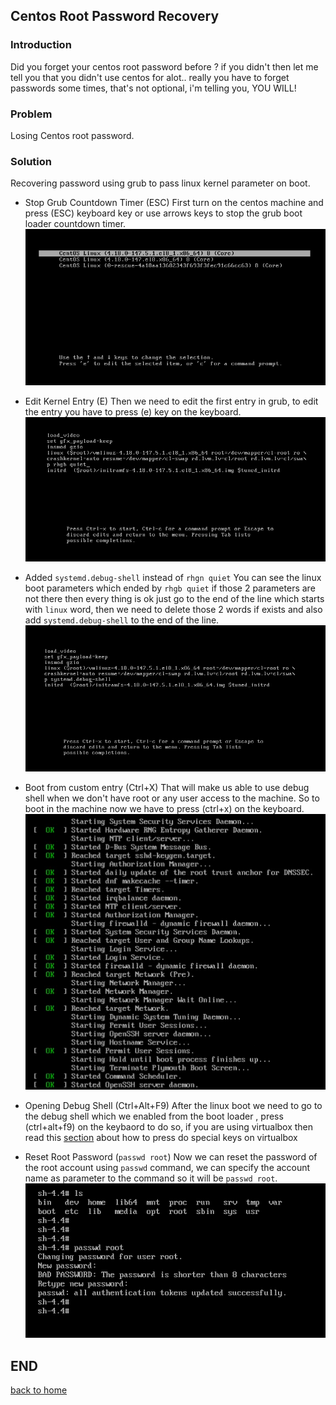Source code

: ## Centos Root Password Recovery


### Introduction
Did you forget your centos root password before ?
if you didn't then let me tell you that you didn't use centos for alot..
really you have to forget passwords some times, that's not optional, i'm telling you, YOU WILL!


### Problem
Losing Centos root password.


### Solution
Recovering password using grub to pass linux kernel parameter on boot.

* Stop Grub Countdown Timer (ESC)
First turn on the centos machine and press (ESC) keyboard key or use arrows keys to stop the grub boot loader countdown timer.
![grub image](imgs/grub/grub.png)


* Edit Kernel Entry (E)
Then we need to edit the first entry in grub, to edit the entry you have to press (e) key on the keyboard.
![edit grub entry](imgs/grub/editEnrty.png)


* Added `systemd.debug-shell` instead of `rhgn quiet`
You can see the linux boot parameters which ended by `rhgb quiet` if those 2 parameters are not there then every thing is ok just go to the end of the line which starts with `linux` word, then we need to delete those 2 words if exists and also add `systemd.debug-shell` to the end of the line.
![grub debug shell](imgs/grub/addDebugShell.png)


* Boot from custom entry (Ctrl+X)
That will make us able to use debug shell when we don't have root or any user access to the machine.
So to boot in the machine now we have to press (ctrl+x) on the keyboard.
![grub debug shell](imgs/grub/boot.png)


* Opening Debug Shell (Ctrl+Alt+F9)
After the linux boot we need to go to the debug shell which we enabled from the boot loader , press (ctrl+alt+f9) on the keybaord to do so, if you are using virtualbox then read this [section](virtualBoxSoftKeyboard) about how to press do special keys on virtualbox


* Reset Root Password (`passwd root`)
Now we can reset the password of the root account using `passwd` command, we can specify the account name as parameter to the command so it will be `passwd root`.
![grub debug shell](imgs/debugShell/passwd.png)


## END
[back to home](/Centos/)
+ + +
To do:
Only the pictures are to be left out; repeat everything else in the records above exactly.

Solution to the problem:
Source code

: ## Centos Root Password Recovery


### Introduction
Did you forget your centos root password before ?
if you didn't then let me tell you that you didn't use centos for alot..
really you have to forget passwords some times, that's not optional, i'm telling you, YOU WILL!


### Problem
Losing Centos root password.


### Solution
Recovering password using grub to pass linux kernel parameter on boot.

* Stop Grub Countdown Timer (ESC)
First turn on the centos machine and press (ESC) keyboard key or use arrows keys to stop the grub boot loader countdown timer.
![grub image](imgs/grub/grub.png)


* Edit Kernel Entry (E)
Then we need to edit the first entry in grub, to edit the entry you have to press (e) key on the keyboard.
![edit grub entry](imgs/grub/editEnrty.png)


* Added `systemd.debug-shell` instead of `rhgn quiet`
You can see the linux boot parameters which ended by `rhgb quiet` if those 2 parameters are not there then every thing is ok just go to the end of the line which starts with `linux` word, then we need to delete those 2 words if exists and also add `systemd.debug-shell` to the end of the line.
![grub debug shell](imgs/grub/addDebugShell.png)


* Boot from custom entry (Ctrl+X)
That will make us able to use debug shell when we don't have root or any user access to the machine.
So to boot in the machine now we have to press (ctrl+x) on the keyboard.
![grub debug shell](imgs/grub/boot.png)


* Opening Debug Shell (Ctrl+Alt+F9)
After the linux boot we need to go to the debug shell which we enabled from the boot loader , press (ctrl+alt+f9) on the keybaord to do so, if you are using virtualbox then read this [section](virtualBoxSoftKeyboard) about how to press do special keys on virtualbox


* Reset Root Password (`passwd root`)
Now we can reset the password of the root account using `passwd` command, we can specify the account name as parameter to the command so it will be `passwd root`.
![grub debug shell](imgs/debugShell/passwd.png)


## END
[back to home](/Centos/)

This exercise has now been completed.